Earthquakes Unpredictable
Recently, an international group of earthquake experts met in London to discuss the scientific predictability of earthquakes. Their assessment? “For over 100 years many Earth scientists have thought that [large earthquakes] obviously must be preceded by observable and identifiable precursors that could be used as the basis for issuing alarms,” writes Dr. Robert Geller, of Tokyo University, in the publication Eos. Instead, a fundamental shift in thinking is required as “it appears likely that the occurrence of individual earthquakes is inherently unpredictable.” Although precise predictions may not be possible, scientists can estimate the likelihood and potential magnitude of earthquakes for areas having extensive seismic records. For example, a new map produced by the U.S. Geological Survey indicates where strong shaking may occur within the continental United States during the next 50 years. Based on this data, government agencies suggest that more than 70 percent of California’s population live in areas that may be at risk.
Plants Eat Explosives
Sugar-beet plants and a type of pondweed have the ability to extract explosives from soil and water in old munition sites and break them down safely, reports New Scientist magazine. Scientists at Rice University, in Houston, Texas, fed TNT to periwinkle and parrot feather, a common pondweed. Within a week no trace of explosive remained in their tissues, and burning the plants did not produce an explosion.

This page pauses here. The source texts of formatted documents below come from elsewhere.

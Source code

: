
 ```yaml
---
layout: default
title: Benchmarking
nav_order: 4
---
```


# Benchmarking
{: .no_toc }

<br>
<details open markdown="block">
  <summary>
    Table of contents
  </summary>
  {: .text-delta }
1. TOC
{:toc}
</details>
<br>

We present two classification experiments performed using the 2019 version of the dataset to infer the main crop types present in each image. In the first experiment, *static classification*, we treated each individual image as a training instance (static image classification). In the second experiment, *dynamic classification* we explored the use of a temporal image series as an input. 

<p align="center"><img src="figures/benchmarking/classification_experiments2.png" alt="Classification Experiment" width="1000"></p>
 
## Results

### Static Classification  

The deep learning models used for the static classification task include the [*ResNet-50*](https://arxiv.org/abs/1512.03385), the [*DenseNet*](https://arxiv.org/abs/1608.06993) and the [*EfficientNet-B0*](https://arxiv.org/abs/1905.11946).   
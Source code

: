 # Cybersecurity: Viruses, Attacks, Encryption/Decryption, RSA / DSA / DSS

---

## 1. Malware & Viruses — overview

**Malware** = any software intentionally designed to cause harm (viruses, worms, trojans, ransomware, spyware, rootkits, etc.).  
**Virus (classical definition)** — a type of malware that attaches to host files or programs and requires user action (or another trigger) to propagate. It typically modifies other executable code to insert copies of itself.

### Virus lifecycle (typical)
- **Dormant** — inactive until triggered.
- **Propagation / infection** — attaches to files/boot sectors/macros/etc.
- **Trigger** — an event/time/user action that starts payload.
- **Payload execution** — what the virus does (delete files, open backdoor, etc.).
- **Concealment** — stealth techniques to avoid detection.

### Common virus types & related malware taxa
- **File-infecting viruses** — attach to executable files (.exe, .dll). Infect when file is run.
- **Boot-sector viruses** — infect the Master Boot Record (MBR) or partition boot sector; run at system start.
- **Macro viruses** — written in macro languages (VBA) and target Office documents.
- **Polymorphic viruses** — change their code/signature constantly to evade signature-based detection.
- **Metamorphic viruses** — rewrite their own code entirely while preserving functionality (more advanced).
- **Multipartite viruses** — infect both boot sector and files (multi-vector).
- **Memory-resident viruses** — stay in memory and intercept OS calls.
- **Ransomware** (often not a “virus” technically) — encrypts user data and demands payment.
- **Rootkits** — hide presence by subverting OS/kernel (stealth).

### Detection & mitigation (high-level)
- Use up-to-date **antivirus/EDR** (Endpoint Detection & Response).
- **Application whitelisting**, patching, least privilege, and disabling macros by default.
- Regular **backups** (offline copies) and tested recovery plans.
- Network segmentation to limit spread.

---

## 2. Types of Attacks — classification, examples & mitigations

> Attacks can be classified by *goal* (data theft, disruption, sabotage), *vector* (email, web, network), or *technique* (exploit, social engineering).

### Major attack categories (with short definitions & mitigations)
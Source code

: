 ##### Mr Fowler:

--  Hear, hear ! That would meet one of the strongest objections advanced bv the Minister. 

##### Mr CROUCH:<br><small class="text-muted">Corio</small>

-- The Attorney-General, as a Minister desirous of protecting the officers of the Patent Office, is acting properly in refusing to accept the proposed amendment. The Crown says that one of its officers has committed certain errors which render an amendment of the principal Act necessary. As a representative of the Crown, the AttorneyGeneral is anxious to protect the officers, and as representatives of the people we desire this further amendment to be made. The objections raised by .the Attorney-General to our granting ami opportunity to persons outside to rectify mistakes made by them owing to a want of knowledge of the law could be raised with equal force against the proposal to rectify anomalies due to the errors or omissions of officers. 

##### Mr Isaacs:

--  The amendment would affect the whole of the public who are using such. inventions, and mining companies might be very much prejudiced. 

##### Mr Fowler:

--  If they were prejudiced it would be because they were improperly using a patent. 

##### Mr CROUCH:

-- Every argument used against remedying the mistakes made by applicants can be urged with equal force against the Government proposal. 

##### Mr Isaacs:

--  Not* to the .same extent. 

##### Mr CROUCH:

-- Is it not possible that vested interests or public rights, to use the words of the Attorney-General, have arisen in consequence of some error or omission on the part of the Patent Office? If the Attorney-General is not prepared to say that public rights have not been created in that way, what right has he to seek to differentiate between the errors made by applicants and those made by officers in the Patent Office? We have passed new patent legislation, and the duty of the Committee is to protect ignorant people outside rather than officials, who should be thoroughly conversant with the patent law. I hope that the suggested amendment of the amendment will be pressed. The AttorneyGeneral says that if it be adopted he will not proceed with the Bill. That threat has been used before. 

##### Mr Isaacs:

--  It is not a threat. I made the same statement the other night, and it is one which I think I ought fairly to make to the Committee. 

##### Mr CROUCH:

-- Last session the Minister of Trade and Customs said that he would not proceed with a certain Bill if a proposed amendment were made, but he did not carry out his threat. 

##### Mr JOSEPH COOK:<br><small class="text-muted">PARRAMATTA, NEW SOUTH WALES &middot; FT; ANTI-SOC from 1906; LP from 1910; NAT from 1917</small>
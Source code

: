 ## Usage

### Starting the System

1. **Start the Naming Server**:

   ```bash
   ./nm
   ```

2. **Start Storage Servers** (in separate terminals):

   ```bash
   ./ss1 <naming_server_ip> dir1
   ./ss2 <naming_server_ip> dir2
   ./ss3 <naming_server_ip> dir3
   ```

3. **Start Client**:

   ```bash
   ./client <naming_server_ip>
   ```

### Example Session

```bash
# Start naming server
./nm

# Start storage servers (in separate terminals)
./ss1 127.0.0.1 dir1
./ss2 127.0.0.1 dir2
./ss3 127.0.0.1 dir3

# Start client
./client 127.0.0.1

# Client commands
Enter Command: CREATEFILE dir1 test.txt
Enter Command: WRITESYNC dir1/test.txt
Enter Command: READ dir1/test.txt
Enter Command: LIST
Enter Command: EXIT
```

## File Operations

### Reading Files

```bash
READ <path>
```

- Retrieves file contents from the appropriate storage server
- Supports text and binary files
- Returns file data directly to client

At the same time, researchers at the University of Maryland discovered that common sugar-beet cells and extracts can absorb and degrade nitroglycerin. Both groups of scientists sterilized the plants to prove that they received no help from microorganisms. “At present, it is usually too dangerous and expensive to reclaim old munitions sites in order to build on them, but that could change if cheaply grown plants were used to draw the explosives out of soil and water and break them down safely,” says the article. There is an urgent need because “the existing practice of dumping munitions waste at sea is being phased out.”
Dangerous Dancing
Some ballroom dancing has changed from a genteel art “to a fiercely competitive sport at which fortunes are made,” reports The Times of London. High-speed collisions and high kicks that accidentally injure competing dancers are becoming a danger on the dance floor. Worse, some dangerous dancing is being purposely carried out with “cold-blooded deliberation,” according to Harry Smith-Hampshire, a leading dance judge. Dance competitors are introducing “the manners of the football stadium and boxing ring,” according to The Times. With the prospect of ballroom dancing soon gaining Olympic recognition, professional coaches and judges have drawn up an official “code of conduct” to regulate the sport.